By Mike Wall
SpaceX's next-generation rocket engine is ready to fly and will probably power a commercial space launch for the first time this summer, company officials announced Wednesday.
The Merlin 1D engine was judged flight-ready after firing for a total of nearly 33 minutes over the course of 28 different tests at SpaceX's rocket-development facility in McGregor, Texas.
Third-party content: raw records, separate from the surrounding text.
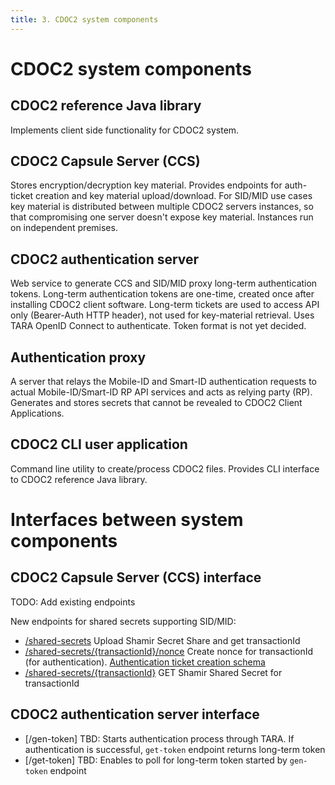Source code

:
 ```yaml
---
title: 3. CDOC2 system components
---
```


# CDOC2 system components

## CDOC2 reference Java library

Implements client side functionality for CDOC2 system.

## CDOC2 Capsule Server (CCS)

Stores encryption/decryption key material. Provides endpoints for auth-ticket creation and
key material upload/download. For SID/MID use cases key material is distributed
between multiple CDOC2 servers instances, so that compromising one server doesn't expose key material.
Instances run on independent premises.

## CDOC2 authentication server

Web service to generate CCS and SID/MID proxy long-term authentication tokens.
Long-term authentication tokens are one-time, created once after installing CDOC2 client software.
Long-term tickets are used to access API only (Bearer-Auth HTTP header), not used for key-material
retrieval. Uses TARA OpenID Connect to authenticate. Token format is not yet decided.

## Authentication proxy
A server that relays the Mobile-ID and Smart-ID authentication requests to actual Mobile-ID/Smart-ID RP API services and acts as relying party (RP). Generates and stores secrets that cannot be revealed to CDOC2 Client Applications.

## CDOC2 CLI user application

Command line utility to create/process CDOC2 files. Provides CLI interface to CDOC2 reference Java library.

# Interfaces between system components

## CDOC2 Capsule Server (CCS) interface

TODO: Add existing endpoints

New endpoints for shared secrets supporting SID/MID:

* [/shared-secrets](https://gitlab.ext.cyber.ee/cdoc2/cdoc20_java/-/blob/RM-55885/cdoc2-openapi/cdoc2-key-capsules.yaml#L111) Upload Shamir Secret Share and get transactionId
* [/shared-secrets/{transactionId}/nonce](https://gitlab.ext.cyber.ee/cdoc2/cdoc20_java/-/blob/RM-55885/cdoc2-openapi/cdoc2-key-capsules.yaml#L136)
  Create nonce for transactionId (for authentication). [Authentication ticket creation schema](https://gitlab.cyber.ee/id/ee-ria/ria_tender_test_assignment_2023/-/blob/master/exercise-2.3-authentication-multi-server/multi-server-auth-protocol.md?ref_type=heads#nonsside-v%C3%A4ljastamise-p%C3%A4ringud)
* [/shared-secrets/{transactionId}](https://gitlab.ext.cyber.ee/cdoc2/cdoc20_java/-/blob/RM-55885/cdoc2-openapi/cdoc2-key-capsules.yaml#L71) GET Shamir Shared Secret for transactionId

## CDOC2 authentication server interface

* [/gen-token] TBD: Starts authentication process through TARA. If authentication is successful,
  `get-token` endpoint returns long-term token
* [/get-token] TBD: Enables to poll for long-term token started by `gen-token` endpoint
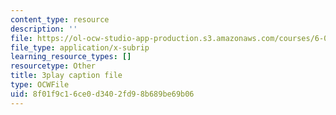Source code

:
 ```yaml
---
content_type: resource
description: ''
file: https://ol-ocw-studio-app-production.s3.amazonaws.com/courses/6-0001-introduction-to-computer-science-and-programming-in-python-fall-2016/8f01f9c16ce0d3402fd98b689be69b06_5McjE8e5gIg.srt
file_type: application/x-subrip
learning_resource_types: []
resourcetype: Other
title: 3play caption file
type: OCWFile
uid: 8f01f9c1-6ce0-d340-2fd9-8b689be69b06
---
```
The new engine will soon be incorporated into the company's Falcon 9 rocket, officials said.
"The Merlin 1D successfully performed every test throughout this extremely rigorous qualification program," SpaceX's CEO and chief designer, Elon Musk, said in a statement. "With flight qualification now complete, we look forward to flying the first Merlin 1D engines on Falcon 9’s Flight 6 this year."
The Falcon 9 has flown five times to date, most recently on March 1, when it blasted the robotic Dragon capsule toward the International Space Station on California-based SpaceX's second contracted supply run for NASA. According to the company's launch manifest, flight No. 6 will launch a Canadian communications satellite, probably in mid-June. [Photos: SpaceX's Amazing Rockets & Spaceships]
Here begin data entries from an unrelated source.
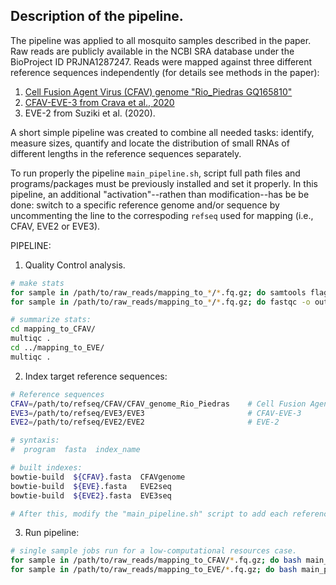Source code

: ## Description of the pipeline.

The pipeline was applied to all mosquito samples described in the paper. Raw reads are publicly available in the NCBI SRA database under the BioProject ID PRJNA1287247.
Reads were mapped against three different reference sequences independently (for details see methods in the paper): 
  1) [Cell Fusion Agent Virus (CFAV) genome "Rio_Piedras GQ165810"](https://www.ncbi.nlm.nih.gov/nuccore/GQ165810.1)
  2) [CFAV-EVE-3 from Crava et al., 2020](https://onlinelibrary.wiley.com/doi/10.1111/mec.15798)
  3) EVE-2 from Suziki et al. (2020). 

A short simple pipeline was created to combine all needed tasks: identify, measure sizes, quantify and locate the distribution of small RNAs of different lengths in the reference sequences separately.

To run properly the pipeline `main_pipeline.sh`, script full path files and programs/packages must be previously installed and set it properly. In this pipeline, an additional "activation"--rathen than modification--has be be done: switch to a specific reference genome and/or sequence by uncommenting the line to the correspoding `refseq` used for mapping (i.e., CFAV, EVE2 or EVE3). 

PIPELINE:

1. Quality Control analysis.
```bash
# make stats
for sample in /path/to/raw_reads/mapping_to_*/*.fq.gz; do samtools flagstats $sample > ${sample}.txt;
for sample in /path/to/raw_reads/mapping_to_*/*.fq.gz; do fastqc -o outputdir/ $sample;

# summarize stats:
cd mapping_to_CFAV/
multiqc .
cd ../mapping_to_EVE/
multiqc .
 ```

2. Index target reference sequences:
```bash
# Reference sequences
CFAV=/path/to/refseq/CFAV/CFAV_genome_Rio_Piedras    # Cell Fusion Agent Virus (CFAV) genome "Rio_Piedras GQ165810
EVE3=/path/to/refseq/EVE3/EVE3                       # CFAV-EVE-3
EVE2=/path/to/refseq/EVE2/EVE2                       # EVE-2

# syntaxis:
#  program  fasta  index_name

# built indexes:
bowtie-build  ${CFAV}.fasta  CFAVgenome
bowtie-build  ${EVE}.fasta   EVE2seq
bowtie-build  ${EVE2}.fasta  EVE3seq

# After this, modify the "main_pipeline.sh" script to add each reference sequence (as described aboved). Be sure to use the index_name (i.e. CFAVgenome)
```

3. Run pipeline:
```bash
# single sample jobs run for a low-computational resources case.
for sample in /path/to/raw_reads/mapping_to_CFAV/*.fq.gz; do bash main_pipeline.sh  $sample CFAV  2>&1 | tee ${sample}.CFAV.stderr.log; 
for sample in /path/to/raw_reads/mapping_to_EVE/*.fq.gz; do bash main_pipeline.sh  $sample EVE  2>&1 | tee ${sample}.EVE.stderr.log;
```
Company officials say the Merlin 1D will provide a big boost for the Falcon 9, which has been using nine Merlin 1C engines to power its first stage.
"The Merlin 1D has a vacuum thrust-to-weight ratio exceeding 150, the best of any liquid rocket engine in history," SpaceX officials wrote in a press release Wednesday. "This enhanced design makes the Merlin 1D the most efficient booster engine ever built, while still maintaining the structural and thermal safety margins needed to carry astronauts."
SpaceX indeed plans to launch astronauts using the Merlin 1D. The company is working on a manned version of its Falcon 9/Dragon transportation system, in the hopes of scoring a NASA contract to ferry astronauts to and from the space station.
SpaceX will also incorporate the 1D into its Falcon Heavy booster, a huge rocket still in development that will use 27 engines in its first stage. The Falcon Heavy will be capable of carrying payloads weighing 53 metric tons to low-Earth orbit, company officials say, and it is also being designed to meet NASA human-rating standards.
The Merlin 1D already powers SpaceX's Grasshopper rocket, an experimental booster that the company hopes will pave the way for a fully reusable launch system. Earlier this month, the Grasshopper lifted off on its fourth test flight, rising 263 feet (80 meters) into the Texas skies before returning to Earth and making a soft landing.